Ganz zum Schluss, kurz bevor eine Schlammlawine den Bunker unter sich begräbt, kommt Fairfax die Erkenntnis, dass die Hingerichteten die ursprünglichen Dorfbewohner waren, die von den London-Flüchtlingen als Nahrungs-Konkurrenten beseitigt wurden. Als sich die Verhältnisse nach der Katastrophe normalisiert hatten, nahmen die Flüchtlinge das Dorf in ihren Besitz. Die Bewohner, die Fairfax dort kennengelernt hatte, waren ihre Nachfahren.

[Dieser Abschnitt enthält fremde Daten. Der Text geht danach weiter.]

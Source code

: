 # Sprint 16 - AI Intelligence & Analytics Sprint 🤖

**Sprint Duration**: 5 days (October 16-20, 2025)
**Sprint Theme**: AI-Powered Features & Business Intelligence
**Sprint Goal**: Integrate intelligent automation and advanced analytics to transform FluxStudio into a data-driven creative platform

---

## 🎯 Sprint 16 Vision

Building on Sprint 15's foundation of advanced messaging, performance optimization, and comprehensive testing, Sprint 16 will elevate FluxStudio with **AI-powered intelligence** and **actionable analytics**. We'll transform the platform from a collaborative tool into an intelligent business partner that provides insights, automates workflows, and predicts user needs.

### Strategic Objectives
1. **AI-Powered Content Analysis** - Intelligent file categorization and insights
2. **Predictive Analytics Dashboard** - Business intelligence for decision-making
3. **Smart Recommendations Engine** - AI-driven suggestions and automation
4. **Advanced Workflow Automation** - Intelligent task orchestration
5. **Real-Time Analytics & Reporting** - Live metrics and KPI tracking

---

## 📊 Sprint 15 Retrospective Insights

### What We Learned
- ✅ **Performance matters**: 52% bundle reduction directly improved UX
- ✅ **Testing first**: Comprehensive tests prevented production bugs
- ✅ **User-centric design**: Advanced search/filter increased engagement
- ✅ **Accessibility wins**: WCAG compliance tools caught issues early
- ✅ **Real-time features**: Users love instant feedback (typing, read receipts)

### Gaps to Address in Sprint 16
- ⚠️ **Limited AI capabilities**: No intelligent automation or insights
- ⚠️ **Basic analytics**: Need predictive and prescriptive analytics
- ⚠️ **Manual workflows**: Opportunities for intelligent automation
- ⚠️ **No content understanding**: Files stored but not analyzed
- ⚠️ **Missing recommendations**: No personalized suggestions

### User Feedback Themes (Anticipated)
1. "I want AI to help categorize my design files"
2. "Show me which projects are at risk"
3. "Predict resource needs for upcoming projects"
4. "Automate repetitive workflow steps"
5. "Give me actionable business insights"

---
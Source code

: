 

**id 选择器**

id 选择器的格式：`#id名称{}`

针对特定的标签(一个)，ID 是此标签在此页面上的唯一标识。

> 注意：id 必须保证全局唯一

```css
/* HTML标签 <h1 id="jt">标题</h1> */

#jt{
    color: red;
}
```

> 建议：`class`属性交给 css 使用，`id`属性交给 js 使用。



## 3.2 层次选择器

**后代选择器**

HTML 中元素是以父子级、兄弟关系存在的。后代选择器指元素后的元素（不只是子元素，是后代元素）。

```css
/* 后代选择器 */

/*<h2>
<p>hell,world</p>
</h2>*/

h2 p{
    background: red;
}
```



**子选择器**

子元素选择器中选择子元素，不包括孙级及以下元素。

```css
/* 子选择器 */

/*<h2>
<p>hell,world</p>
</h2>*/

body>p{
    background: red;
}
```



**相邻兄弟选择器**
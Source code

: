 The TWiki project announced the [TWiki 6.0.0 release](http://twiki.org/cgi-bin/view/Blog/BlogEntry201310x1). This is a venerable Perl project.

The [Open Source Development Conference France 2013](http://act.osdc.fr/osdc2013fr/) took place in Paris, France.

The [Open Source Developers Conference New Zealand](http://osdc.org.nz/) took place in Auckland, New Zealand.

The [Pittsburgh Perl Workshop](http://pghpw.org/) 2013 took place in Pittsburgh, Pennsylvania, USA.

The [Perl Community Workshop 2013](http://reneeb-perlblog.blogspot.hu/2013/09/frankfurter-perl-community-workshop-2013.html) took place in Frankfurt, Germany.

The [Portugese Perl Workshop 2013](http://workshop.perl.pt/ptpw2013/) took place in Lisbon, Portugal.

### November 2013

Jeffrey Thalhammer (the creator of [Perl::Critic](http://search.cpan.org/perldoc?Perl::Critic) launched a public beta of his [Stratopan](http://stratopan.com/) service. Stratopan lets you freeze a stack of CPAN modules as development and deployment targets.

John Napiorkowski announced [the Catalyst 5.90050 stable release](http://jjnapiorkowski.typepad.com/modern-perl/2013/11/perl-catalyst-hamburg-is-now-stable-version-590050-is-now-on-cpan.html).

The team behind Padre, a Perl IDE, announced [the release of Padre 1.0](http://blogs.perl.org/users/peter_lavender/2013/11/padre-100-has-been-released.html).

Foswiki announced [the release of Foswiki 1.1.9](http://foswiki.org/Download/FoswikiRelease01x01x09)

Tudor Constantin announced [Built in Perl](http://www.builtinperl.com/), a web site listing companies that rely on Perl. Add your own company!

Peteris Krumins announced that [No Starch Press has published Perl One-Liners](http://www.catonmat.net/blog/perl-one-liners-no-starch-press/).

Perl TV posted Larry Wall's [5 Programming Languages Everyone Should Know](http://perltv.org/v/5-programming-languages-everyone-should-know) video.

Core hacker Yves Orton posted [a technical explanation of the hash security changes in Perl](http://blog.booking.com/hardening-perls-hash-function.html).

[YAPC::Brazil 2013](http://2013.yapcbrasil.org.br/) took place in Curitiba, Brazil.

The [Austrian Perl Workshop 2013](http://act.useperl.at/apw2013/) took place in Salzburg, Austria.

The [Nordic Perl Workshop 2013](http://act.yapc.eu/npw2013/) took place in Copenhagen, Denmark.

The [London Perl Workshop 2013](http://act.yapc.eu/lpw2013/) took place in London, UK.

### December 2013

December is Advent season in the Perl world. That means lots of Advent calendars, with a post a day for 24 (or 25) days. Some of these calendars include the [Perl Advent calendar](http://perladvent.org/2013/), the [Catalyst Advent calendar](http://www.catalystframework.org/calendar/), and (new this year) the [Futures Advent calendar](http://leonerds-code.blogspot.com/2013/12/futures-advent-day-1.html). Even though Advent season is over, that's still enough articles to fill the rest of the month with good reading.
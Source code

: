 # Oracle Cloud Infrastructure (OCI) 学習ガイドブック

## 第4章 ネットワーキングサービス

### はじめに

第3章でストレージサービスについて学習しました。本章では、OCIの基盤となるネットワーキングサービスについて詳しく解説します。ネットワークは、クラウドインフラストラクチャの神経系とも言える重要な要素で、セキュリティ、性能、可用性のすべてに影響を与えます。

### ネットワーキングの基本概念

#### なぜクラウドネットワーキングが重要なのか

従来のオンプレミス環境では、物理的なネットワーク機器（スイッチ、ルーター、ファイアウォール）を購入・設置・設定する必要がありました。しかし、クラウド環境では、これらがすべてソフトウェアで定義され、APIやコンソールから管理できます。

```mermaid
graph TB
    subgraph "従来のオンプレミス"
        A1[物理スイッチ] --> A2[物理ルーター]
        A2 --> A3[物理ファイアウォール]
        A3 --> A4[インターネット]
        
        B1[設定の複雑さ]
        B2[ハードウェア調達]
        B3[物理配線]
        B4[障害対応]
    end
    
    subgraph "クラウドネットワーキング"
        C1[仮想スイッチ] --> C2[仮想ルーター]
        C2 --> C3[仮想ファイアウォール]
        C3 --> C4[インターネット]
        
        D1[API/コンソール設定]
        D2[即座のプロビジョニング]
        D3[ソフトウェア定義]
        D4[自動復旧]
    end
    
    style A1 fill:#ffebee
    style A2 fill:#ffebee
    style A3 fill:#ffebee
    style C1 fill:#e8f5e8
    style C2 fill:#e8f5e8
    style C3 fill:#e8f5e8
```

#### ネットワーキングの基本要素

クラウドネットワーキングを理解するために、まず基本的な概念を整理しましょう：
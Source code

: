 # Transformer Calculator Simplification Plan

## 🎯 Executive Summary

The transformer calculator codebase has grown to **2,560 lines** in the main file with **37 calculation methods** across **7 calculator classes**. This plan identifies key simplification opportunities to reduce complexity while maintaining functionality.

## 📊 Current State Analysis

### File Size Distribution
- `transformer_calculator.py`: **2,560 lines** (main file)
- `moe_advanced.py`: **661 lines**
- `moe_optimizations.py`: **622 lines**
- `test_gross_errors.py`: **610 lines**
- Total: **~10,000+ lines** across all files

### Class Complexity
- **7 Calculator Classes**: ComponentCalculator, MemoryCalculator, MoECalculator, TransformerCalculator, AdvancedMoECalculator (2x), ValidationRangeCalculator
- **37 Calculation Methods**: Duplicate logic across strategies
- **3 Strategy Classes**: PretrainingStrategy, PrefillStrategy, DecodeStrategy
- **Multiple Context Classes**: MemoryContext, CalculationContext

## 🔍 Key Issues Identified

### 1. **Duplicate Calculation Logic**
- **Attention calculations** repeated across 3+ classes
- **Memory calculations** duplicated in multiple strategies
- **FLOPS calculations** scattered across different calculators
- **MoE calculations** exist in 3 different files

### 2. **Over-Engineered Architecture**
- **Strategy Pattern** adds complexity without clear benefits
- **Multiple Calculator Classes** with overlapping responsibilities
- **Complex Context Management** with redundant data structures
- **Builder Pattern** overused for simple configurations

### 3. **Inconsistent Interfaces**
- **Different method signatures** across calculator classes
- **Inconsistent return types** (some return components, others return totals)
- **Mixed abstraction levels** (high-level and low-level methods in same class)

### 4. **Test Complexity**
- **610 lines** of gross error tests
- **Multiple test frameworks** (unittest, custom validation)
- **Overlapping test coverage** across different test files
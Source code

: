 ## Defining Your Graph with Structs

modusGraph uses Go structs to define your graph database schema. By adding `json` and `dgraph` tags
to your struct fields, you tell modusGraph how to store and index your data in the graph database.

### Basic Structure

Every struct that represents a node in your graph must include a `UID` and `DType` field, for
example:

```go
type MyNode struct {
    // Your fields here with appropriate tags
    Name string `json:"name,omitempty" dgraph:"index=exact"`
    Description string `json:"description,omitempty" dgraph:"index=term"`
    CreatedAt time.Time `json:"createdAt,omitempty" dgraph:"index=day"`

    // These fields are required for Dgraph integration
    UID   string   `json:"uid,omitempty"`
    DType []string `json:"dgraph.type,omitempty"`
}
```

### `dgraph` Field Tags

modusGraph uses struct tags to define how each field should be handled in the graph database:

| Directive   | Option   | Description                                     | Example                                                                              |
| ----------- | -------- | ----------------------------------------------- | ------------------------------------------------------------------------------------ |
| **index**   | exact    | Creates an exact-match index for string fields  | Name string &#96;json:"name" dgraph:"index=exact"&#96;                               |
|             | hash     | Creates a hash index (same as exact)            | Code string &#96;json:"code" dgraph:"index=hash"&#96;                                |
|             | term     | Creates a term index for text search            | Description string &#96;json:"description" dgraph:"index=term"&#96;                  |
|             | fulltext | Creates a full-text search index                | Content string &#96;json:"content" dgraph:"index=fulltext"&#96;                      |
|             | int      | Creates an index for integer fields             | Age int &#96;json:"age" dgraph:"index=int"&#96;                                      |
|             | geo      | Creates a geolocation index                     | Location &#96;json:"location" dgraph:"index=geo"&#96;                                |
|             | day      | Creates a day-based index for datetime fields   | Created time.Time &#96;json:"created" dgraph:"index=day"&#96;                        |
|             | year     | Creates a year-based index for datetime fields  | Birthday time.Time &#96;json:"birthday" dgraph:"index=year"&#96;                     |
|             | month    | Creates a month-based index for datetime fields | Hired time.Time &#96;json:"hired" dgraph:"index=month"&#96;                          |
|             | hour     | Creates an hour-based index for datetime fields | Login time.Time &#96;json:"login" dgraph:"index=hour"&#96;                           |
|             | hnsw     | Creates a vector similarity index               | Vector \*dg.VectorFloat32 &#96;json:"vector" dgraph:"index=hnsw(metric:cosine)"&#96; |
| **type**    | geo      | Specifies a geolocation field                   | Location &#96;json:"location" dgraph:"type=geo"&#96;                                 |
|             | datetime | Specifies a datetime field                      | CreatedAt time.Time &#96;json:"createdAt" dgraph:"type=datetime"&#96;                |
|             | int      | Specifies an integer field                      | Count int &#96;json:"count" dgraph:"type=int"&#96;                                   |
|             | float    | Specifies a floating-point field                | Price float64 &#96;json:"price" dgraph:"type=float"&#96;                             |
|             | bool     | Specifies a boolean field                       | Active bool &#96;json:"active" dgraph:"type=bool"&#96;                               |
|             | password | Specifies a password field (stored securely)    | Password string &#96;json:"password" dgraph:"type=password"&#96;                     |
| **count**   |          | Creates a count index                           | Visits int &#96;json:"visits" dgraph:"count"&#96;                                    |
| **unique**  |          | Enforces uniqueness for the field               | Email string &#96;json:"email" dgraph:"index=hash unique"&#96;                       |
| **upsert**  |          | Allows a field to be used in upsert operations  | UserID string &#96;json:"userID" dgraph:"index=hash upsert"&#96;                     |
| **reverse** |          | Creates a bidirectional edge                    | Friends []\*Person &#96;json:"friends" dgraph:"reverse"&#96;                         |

Robert Harris, der seit seinem Erstling “Vaterland” nur internationale Bestseller geschrieben hat, ist wieder ein packendes Buch gelungen. Ich konnte es kaum aus der Hand legen. Vor allem macht die Beschreibung, was von unseren großartigen Errungenschaften eigentlich übrig bleibt: Plastik und Glas, sehr nachdenklich. Von den Bauten, die heute in den Himmel wachsen, wäre in achthundert Jahren nichts mehr zu sehen. Nur die Kirchen überdauern. Harris zeigt, was das Ergebnis der derzeitigen Politik, der ideologischen Destabilisierung der Stromnetze durch „erneuerbare Energien“ , verbunden mit der wachsenden Gefahr eines großflächigen, mehrtägigen Blackouts, sein könnte. Ein Buch für alle, die mutig genug sind, die trügerische Komfortzone zu verlassen und möglichen Gefahren ins Auge zu sehen.